Papaver lapponicum is much more varied than P. radicatum in both morphology and AFLP markers, and much more widespread. In the AFLP analysis, samples from non-Beringian arctic Canada, northern and central Greenland, northern Europe (incl. Russia), and northern Siberia eastwards to northern Yakutia, joined in a main cluster corresponding to P. lapponicum in the concepts of Knaben (1959a, 1959b) and Tolmachev (1932a, 1932b, 1975a), the two main early authors treating the variation within P. lapponicum.

Tolmachev (1932a, 1932b) described four races within Russian P. lapponicum: subsp. lapponicum from the Murman area (and also implied from northern Norway), subsp. dasycarpum from Novaya Zemlya (by us tentatively included in P. dahlianum, see above), subsp. jugoricum from Polar Ural and the Yugorski Peninsula eastwards to the Gydan, and subsp. orientale from the Jenisei eastwards to Chukotka. Knaben (1959a, 1959b) accepted only octoploids within P. lapponicum. She considered the Norwegian plants as a subsp. scandinavicum different from the nearby Murman area P. lapponicum s. str. (subsp. lapponicum), whereas she assigned the western arctic plants to three other subspecies: subsp. occidentale in the northern half of Greenland and in northern Canada, subsp. porsildii in the central parts of Greenland and in northern Canada, and subsp. labradoricum in the western and southern parts of Greenland and the southern parts of northeastern Canada. Knaben's treatment was based, in addition to ploidy, on morphology and on crossing experiments with "viability" studies of hybrid pollen and seed. The studies of isozymes and AFLP markers (Solstad et al. 2003; Solstad 2009) in the main support her combined cytological and morphological conclusions.

Petrovsky (1999) extended the range of P. lapponicum subsp. orientale by mapping it as frequent in Chukotka and as a major plant of Alaska and northern Canada (but not as reaching Greenland). Kiger and Murray (1997) did the same for North America and included P. hultenii (described by Knaben as a hexaploid species) in the synonymy of P. lapponicum.

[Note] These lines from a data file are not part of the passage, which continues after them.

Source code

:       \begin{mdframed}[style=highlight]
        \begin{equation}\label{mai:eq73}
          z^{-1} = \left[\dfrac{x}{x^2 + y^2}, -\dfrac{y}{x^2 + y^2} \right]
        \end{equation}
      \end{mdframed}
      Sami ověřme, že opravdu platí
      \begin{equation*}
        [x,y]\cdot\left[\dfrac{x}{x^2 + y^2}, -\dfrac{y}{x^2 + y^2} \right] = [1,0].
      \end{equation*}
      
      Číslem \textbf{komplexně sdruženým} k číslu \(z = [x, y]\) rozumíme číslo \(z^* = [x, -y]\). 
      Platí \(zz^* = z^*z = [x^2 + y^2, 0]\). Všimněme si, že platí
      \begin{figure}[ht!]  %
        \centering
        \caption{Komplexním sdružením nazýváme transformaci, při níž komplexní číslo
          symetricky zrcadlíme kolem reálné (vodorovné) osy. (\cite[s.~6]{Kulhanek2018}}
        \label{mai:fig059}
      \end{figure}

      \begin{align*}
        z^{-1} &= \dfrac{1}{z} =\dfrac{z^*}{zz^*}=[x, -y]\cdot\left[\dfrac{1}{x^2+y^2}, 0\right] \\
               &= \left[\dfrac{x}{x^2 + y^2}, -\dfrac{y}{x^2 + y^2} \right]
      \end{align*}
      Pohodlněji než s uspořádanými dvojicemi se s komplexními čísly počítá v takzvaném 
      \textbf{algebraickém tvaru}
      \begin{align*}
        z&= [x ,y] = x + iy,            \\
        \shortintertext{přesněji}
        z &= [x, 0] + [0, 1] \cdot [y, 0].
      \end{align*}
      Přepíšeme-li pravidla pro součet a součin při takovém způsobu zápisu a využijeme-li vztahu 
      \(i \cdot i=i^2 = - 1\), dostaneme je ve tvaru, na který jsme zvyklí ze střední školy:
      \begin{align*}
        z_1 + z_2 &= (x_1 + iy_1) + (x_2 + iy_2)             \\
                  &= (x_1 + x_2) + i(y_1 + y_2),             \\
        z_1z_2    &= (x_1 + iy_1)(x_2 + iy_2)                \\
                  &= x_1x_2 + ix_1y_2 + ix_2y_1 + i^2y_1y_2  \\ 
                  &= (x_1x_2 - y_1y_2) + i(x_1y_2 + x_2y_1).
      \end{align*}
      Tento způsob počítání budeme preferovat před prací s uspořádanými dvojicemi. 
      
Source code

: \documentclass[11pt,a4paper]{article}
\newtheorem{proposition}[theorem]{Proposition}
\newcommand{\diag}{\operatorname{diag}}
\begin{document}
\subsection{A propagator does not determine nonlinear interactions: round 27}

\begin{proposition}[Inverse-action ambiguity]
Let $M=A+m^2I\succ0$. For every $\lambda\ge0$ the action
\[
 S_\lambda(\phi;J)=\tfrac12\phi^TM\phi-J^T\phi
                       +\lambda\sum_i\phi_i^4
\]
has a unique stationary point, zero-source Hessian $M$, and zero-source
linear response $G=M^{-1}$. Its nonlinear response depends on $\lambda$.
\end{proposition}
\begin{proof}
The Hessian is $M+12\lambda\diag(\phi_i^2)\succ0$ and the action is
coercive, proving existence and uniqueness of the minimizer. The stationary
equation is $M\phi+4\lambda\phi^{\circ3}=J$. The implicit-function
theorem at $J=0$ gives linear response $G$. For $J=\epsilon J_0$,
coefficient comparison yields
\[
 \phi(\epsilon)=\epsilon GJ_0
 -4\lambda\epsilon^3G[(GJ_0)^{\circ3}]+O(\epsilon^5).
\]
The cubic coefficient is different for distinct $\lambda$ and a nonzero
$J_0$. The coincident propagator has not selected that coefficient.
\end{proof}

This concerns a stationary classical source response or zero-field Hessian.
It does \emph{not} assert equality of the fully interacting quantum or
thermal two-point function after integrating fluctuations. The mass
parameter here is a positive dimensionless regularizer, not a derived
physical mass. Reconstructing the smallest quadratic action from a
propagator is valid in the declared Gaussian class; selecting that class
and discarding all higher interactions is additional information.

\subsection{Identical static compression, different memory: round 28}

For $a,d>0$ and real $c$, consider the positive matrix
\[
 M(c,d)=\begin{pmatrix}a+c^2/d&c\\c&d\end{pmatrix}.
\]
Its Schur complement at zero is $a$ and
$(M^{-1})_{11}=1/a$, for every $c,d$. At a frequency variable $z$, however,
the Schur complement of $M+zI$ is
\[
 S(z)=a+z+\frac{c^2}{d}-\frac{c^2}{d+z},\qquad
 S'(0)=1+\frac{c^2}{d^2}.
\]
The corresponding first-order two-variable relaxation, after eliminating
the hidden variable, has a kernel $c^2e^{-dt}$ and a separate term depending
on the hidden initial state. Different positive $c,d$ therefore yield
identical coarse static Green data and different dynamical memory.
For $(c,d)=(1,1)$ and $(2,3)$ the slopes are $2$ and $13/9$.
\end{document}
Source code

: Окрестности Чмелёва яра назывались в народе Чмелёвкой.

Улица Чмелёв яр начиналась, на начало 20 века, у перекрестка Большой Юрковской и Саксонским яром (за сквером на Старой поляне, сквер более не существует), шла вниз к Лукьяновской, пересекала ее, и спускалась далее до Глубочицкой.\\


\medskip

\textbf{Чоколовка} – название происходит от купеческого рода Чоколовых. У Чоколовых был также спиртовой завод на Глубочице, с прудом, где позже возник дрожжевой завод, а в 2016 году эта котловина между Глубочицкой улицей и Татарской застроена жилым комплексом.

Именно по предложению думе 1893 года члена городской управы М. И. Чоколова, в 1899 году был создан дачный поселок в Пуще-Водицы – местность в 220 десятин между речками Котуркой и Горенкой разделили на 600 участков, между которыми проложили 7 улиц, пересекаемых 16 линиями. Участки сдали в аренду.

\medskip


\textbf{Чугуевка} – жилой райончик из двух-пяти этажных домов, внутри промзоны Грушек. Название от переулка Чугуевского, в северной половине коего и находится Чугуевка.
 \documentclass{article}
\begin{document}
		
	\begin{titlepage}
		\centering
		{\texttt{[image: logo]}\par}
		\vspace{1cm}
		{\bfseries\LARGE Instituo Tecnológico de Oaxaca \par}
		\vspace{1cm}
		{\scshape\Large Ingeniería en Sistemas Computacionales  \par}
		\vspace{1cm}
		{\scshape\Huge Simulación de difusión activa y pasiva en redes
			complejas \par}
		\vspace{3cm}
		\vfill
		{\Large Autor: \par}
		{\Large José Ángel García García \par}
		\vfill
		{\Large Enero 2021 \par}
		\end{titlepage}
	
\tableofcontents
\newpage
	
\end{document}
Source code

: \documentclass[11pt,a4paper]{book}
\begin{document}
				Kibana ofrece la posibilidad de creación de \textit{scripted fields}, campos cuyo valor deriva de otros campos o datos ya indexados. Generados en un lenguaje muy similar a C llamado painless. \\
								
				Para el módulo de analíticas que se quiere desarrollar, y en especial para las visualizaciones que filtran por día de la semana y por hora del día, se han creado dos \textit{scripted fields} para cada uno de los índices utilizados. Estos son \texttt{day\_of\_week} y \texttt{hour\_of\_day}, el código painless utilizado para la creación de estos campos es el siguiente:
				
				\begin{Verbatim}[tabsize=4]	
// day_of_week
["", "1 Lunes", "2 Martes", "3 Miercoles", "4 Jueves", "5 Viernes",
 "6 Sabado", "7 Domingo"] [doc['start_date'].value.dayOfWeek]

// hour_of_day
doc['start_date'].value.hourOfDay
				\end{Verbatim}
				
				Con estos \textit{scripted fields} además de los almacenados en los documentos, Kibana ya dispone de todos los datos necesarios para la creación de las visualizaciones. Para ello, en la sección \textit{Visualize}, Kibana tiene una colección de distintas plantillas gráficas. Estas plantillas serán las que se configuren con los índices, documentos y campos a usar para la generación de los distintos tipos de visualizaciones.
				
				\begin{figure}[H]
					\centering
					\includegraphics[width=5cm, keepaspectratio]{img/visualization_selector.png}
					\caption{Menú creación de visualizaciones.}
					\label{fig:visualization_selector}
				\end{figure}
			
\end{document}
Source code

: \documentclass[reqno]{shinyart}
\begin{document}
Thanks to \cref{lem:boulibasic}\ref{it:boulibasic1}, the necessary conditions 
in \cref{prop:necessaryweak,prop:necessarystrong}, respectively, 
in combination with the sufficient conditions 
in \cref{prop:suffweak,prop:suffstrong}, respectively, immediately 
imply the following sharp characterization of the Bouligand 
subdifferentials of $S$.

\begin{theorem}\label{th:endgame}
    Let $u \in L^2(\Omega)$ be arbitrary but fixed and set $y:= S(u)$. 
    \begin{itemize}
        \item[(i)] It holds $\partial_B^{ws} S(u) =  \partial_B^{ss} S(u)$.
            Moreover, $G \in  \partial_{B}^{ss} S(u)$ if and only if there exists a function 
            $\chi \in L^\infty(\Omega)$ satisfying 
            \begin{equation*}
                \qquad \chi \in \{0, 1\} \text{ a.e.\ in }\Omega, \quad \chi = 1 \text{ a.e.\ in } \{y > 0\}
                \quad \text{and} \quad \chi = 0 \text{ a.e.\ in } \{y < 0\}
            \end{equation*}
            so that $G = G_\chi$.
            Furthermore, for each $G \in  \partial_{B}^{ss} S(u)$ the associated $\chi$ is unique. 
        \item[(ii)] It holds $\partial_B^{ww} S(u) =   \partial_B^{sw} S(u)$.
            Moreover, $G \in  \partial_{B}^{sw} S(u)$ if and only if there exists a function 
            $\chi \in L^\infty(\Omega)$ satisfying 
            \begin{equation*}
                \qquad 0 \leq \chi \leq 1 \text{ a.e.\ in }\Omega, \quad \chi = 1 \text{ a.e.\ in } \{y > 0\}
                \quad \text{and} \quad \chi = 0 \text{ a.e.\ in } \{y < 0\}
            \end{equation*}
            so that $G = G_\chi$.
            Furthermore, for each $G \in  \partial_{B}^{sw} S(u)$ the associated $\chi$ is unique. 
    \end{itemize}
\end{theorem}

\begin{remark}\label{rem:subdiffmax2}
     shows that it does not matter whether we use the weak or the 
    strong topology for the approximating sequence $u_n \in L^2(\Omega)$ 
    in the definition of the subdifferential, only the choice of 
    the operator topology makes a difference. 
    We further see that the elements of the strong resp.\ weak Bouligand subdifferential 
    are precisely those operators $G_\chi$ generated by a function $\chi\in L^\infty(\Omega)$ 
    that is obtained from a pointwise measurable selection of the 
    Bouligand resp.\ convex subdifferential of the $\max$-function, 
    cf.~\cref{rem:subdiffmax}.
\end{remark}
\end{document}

The main differences between our treatment here and one or more of the previous ones are: (1) Papaver lapponicum subsp. labradoricum is not closely related to P. lapponicum and merits species rank as P. labradoricum. (2) Papaver hultenii deserves rank as species, perhaps more closely related to P. labradoricum than to P. lapponicum. (3) No evidence is found for presence of any part of P. lapponicum within Beringia, i.e., in the Russian Far East, Alaska, the Yukon Territory, or in the (mainland) Northwest Territories. (4) No support is found for maintaining P. lapponicum subsp. porsildii as a taxon different from subsp. occidentale; however, few samples have been available from its reported range. (5) Papaver lapponicum subsp. lapponicum has a range reaching from Greenland across northern Fennoscandia to the Russian regions east of the Murman area. (6) The three races of P. lapponicum accepted as allopatric subspecies from the Russian areas are rather largely sympatric in northeastern European Russia and northwestern Siberia.